Il répond trop calmement maintenant:
-Tu peux crier, on est bien isolés ici. Tu te souviens?
J'ai des flashbacks de quand il m'a infligé la blessure qui commence à peine à guérir. Je me met à haleter de panique. Il me retourne , se met sur moi puis commence à serrer ses mains autour de mon cou. J'essaie de supplier, mais aucun son ne se forme. Il y a seulement ma terreur à l'idée de mourir, faisant battre mon cœur plus vite.
J'essaie en vain d'enlever ses mains, mais il est plus fort que moi. Il a dans le regard les mêmes flammes cruelles que je voyais quand il m'a attaqué hier. Mais c'est son calme les accompagnant qui me terrifie. Je ne pensais pas que c'était possible, mais il serre un peu plus. Je sens l'air s'échapper plus rapidement malgré mes efforts pour en avoir et les oreilles bourdonnantes j'entends:
-Refais-moi un coup comme ça et je te cognerai tellement fort que t'auras besoin des secours pour reprendre connaissance.

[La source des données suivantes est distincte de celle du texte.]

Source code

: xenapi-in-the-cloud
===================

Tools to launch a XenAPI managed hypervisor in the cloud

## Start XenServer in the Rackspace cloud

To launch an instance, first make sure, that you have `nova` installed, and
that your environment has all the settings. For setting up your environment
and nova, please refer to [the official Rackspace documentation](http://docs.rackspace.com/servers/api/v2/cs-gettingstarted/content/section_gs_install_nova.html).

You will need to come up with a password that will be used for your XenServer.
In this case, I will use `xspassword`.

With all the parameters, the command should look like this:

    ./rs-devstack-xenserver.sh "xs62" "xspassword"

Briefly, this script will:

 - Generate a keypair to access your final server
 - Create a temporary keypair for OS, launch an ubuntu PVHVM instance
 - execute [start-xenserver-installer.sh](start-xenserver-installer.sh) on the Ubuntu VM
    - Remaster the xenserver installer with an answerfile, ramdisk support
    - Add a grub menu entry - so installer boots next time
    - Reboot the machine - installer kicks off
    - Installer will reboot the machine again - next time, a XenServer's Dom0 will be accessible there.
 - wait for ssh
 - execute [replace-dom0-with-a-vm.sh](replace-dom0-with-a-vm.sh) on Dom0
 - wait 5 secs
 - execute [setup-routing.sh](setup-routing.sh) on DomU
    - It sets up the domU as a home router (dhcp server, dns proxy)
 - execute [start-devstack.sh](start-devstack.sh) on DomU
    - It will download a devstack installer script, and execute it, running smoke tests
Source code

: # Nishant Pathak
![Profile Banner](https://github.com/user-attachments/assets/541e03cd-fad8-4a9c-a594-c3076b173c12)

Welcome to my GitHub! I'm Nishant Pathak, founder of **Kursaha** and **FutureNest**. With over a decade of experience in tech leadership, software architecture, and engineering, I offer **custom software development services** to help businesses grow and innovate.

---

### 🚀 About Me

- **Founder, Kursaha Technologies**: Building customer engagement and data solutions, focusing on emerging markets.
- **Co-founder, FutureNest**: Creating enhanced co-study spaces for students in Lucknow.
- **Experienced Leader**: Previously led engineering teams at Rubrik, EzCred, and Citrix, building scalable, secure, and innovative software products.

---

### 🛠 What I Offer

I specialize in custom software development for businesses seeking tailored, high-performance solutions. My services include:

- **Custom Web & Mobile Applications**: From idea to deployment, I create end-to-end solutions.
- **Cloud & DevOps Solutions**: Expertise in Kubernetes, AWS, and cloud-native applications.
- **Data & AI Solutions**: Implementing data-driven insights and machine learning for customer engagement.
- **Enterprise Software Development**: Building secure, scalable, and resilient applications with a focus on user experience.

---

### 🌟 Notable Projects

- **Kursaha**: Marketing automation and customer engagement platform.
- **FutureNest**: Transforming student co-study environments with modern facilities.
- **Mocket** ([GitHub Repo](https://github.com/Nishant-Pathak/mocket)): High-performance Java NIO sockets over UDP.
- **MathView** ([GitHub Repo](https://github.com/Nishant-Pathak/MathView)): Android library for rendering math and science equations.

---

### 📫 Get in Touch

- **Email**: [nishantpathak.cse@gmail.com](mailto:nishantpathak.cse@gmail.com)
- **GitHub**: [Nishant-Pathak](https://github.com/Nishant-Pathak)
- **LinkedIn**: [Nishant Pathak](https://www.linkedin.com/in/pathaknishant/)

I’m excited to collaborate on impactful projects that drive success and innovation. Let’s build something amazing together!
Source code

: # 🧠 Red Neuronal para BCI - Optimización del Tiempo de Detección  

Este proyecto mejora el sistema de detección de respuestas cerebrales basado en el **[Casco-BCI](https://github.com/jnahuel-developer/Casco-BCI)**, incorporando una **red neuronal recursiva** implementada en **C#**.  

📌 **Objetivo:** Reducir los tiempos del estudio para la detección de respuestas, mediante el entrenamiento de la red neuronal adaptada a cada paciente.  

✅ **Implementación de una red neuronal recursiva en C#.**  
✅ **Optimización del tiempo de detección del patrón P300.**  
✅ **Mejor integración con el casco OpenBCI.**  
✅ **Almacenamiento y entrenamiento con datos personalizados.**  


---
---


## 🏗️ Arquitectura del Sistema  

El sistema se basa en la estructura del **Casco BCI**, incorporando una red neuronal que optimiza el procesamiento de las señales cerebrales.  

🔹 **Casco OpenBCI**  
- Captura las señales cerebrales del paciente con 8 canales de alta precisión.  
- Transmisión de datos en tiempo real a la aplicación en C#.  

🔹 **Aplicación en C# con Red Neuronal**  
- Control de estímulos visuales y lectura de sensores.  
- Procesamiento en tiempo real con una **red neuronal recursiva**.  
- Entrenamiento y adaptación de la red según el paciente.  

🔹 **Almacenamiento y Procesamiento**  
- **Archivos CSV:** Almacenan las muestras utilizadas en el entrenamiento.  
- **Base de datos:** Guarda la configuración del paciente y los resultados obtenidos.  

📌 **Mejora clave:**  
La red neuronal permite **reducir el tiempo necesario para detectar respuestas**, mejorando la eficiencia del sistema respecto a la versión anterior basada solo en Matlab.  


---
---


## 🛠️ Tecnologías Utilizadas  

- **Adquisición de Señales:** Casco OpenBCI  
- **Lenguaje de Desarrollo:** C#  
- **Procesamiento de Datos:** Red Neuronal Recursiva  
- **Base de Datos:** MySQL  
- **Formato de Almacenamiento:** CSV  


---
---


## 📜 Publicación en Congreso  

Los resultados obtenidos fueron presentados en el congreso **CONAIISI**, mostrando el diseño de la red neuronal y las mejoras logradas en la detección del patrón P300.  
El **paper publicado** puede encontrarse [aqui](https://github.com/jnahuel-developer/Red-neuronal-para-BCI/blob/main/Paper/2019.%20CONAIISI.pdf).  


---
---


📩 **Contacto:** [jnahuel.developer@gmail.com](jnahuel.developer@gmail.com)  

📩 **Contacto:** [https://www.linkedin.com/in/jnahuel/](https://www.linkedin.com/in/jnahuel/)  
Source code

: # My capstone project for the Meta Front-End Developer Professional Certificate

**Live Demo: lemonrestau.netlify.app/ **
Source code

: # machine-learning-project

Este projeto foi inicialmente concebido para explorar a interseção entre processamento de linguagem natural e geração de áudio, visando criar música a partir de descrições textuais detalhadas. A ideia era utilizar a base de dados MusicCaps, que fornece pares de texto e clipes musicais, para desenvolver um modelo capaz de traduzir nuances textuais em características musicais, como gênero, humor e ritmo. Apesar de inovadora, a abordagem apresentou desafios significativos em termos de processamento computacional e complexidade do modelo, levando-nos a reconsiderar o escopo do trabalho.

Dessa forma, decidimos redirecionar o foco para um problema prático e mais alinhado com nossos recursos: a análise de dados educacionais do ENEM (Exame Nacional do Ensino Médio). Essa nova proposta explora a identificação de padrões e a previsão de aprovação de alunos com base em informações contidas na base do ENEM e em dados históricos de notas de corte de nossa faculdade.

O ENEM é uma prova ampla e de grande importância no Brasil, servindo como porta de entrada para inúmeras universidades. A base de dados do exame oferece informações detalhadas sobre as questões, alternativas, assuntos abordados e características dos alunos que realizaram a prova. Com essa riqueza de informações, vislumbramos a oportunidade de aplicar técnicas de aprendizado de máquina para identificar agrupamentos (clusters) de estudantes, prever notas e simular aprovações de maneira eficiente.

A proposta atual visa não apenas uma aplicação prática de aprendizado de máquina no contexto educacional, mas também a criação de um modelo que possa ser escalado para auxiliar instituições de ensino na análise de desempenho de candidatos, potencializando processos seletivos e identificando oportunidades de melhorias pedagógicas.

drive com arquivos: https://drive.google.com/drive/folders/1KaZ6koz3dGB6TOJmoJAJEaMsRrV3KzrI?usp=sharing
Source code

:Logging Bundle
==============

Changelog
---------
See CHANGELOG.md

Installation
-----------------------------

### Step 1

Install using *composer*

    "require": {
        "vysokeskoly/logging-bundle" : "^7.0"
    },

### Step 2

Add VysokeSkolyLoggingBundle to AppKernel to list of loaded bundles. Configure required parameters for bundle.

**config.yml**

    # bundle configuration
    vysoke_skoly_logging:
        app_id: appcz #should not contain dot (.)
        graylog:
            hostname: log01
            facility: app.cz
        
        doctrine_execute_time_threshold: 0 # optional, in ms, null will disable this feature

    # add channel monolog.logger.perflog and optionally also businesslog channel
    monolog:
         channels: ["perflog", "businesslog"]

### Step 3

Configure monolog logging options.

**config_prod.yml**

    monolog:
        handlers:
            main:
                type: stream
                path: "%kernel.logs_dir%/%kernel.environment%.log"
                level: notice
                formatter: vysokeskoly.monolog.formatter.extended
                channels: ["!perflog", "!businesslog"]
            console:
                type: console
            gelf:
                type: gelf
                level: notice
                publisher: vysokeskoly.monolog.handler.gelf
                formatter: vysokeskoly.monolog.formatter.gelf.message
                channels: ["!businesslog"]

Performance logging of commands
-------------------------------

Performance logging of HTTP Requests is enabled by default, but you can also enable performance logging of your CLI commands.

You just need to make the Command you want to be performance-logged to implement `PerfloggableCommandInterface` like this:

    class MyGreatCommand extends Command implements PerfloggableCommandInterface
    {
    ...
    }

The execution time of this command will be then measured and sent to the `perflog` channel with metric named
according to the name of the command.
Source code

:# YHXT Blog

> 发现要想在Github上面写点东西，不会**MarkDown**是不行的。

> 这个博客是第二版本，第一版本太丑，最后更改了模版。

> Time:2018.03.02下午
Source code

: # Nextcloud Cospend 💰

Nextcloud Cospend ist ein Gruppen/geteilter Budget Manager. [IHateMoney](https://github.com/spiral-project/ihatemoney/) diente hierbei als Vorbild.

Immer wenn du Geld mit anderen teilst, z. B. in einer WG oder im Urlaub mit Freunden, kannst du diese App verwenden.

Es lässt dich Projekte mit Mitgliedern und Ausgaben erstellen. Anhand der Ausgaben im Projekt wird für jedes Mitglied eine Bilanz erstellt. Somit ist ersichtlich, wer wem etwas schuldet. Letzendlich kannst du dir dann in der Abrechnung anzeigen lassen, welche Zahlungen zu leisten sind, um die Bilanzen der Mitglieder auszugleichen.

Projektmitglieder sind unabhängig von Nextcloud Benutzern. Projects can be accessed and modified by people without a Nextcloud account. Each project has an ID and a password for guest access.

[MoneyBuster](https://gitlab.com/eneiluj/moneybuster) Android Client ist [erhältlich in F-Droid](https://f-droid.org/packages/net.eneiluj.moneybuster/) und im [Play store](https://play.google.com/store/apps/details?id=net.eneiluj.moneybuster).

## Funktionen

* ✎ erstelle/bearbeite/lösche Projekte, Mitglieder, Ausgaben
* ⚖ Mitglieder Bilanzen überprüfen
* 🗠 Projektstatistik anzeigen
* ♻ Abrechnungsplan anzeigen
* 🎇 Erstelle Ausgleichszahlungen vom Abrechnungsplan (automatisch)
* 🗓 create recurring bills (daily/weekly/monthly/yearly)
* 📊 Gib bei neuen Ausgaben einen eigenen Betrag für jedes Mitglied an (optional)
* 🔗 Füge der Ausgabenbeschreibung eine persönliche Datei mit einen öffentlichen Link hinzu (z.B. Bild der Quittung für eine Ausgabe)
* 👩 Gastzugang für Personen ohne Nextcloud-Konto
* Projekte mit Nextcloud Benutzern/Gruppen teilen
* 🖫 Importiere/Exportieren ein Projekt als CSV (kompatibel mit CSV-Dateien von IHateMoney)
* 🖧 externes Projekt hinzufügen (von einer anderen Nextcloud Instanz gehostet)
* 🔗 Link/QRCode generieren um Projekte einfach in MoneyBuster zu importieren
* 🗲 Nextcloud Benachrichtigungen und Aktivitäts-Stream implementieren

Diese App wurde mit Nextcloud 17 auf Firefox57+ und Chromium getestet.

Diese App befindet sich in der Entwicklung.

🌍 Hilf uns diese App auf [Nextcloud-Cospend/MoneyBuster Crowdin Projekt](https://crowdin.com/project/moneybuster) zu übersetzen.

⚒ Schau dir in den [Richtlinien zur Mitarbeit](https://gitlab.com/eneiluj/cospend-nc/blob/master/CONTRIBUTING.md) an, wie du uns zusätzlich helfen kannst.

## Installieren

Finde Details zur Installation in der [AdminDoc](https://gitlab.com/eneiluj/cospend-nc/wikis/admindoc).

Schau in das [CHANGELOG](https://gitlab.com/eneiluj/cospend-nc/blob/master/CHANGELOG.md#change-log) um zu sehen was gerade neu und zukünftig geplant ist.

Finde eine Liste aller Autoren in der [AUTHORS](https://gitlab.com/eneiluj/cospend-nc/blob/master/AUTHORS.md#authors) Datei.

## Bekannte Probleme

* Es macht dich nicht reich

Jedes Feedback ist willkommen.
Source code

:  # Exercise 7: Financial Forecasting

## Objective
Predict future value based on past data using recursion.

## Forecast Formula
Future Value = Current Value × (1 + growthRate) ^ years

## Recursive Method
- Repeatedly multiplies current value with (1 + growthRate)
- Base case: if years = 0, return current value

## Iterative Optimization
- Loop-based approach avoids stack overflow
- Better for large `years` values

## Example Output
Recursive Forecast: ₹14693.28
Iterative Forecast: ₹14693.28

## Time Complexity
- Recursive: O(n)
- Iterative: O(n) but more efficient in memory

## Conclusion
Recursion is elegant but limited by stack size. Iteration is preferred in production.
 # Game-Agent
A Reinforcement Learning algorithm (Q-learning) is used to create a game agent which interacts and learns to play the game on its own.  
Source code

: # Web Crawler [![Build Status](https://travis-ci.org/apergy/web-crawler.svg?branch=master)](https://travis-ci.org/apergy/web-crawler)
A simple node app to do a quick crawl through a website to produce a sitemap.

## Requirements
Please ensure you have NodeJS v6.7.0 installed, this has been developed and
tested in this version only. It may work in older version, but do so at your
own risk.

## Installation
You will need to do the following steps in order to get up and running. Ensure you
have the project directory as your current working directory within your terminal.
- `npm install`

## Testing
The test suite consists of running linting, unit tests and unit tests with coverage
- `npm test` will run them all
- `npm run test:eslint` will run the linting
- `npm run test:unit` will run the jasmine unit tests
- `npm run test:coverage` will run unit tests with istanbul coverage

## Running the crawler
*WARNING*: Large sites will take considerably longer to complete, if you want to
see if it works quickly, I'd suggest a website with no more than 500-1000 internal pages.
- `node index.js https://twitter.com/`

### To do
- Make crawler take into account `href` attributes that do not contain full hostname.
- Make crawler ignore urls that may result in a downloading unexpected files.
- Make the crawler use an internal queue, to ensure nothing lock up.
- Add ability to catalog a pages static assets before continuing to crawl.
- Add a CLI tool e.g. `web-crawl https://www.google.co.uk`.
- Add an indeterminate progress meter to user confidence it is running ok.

Je comprends à peine sa phrase et mes larmes coulent de peur, parce que je me vois déjà mourir. Tout est flou. Soudain, ça s'arrête et mon corps prend une grande inspiration. Je me mets à haleter un moment en toussant au point de presque vomir.
Dès que j'arrive à me lever, je cours le plus vite possible loin de Mars assis sur le canapé. Après avoir manqué de tomber en glissant sur du sang, je m'enferme dans la salle de bain. Je veux encore plus le tuer. Je me retiens de me remettre à pleurer, car ça n'aidera personne. J'essaie de me calmer contre la cabine de douche quand de forts coups à la porte me font sursauter. Je m'arrête de bouger et retiens ma respiration, puis sursaute en entendant:
-Si j'ouvre la putain de porte, tu vas le regretter! Sors!
Je me lève doucement et ouvre la porte en me retenant d'imploser de peur. Il est assis sur le lit, torse nu. Je suis toujours là à le regarder en tentant de déchiffrer certaines des cicatrices sur son torse athlétique, quand il me dit:
-Viens.
J'hésite, mais approche un peu et il me jette le kit de secours. Je l'attrape et il dit:
-Je peux pas soigner la saloperie que t'as faite logiquement, donc tu vas t'occuper de réparer ta connerie et j'ai pas intérêt à voir d'infection.
Je ne dis rien et il siffle:
-Bouge.
J'hésite, mais je m'assieds à côté de lui et il se tourne. Face à la partie ouverte et sanglante de son dos qui coule encore un peu, je grimace. Une partie de moi ressent de la culpabilité, mais une autre en est fière. Dans la boîte, je vérifie. Je déglutis avec ma gorge endolorie puis lui dis:
-J'ai presque fini l'antiseptique, il ne reste que de l'alcool.
Il réplique:
-Finis-en juste.
J'inspire nauséeuse et tremblante à l'idée de sa réaction, quand il aura encore plus mal. En plus est-ce que je devrais faire ça alors que ça coule encore? Je commence par essayer d'absorber le sang de la plaie avec une compresse que je mets sur la plaie et il tressaille au début. Sa respiration devient rauque. Il se tient tranquille malgré tout et quand les saignements ont l'air de s'être calmés, je prends l'alcool.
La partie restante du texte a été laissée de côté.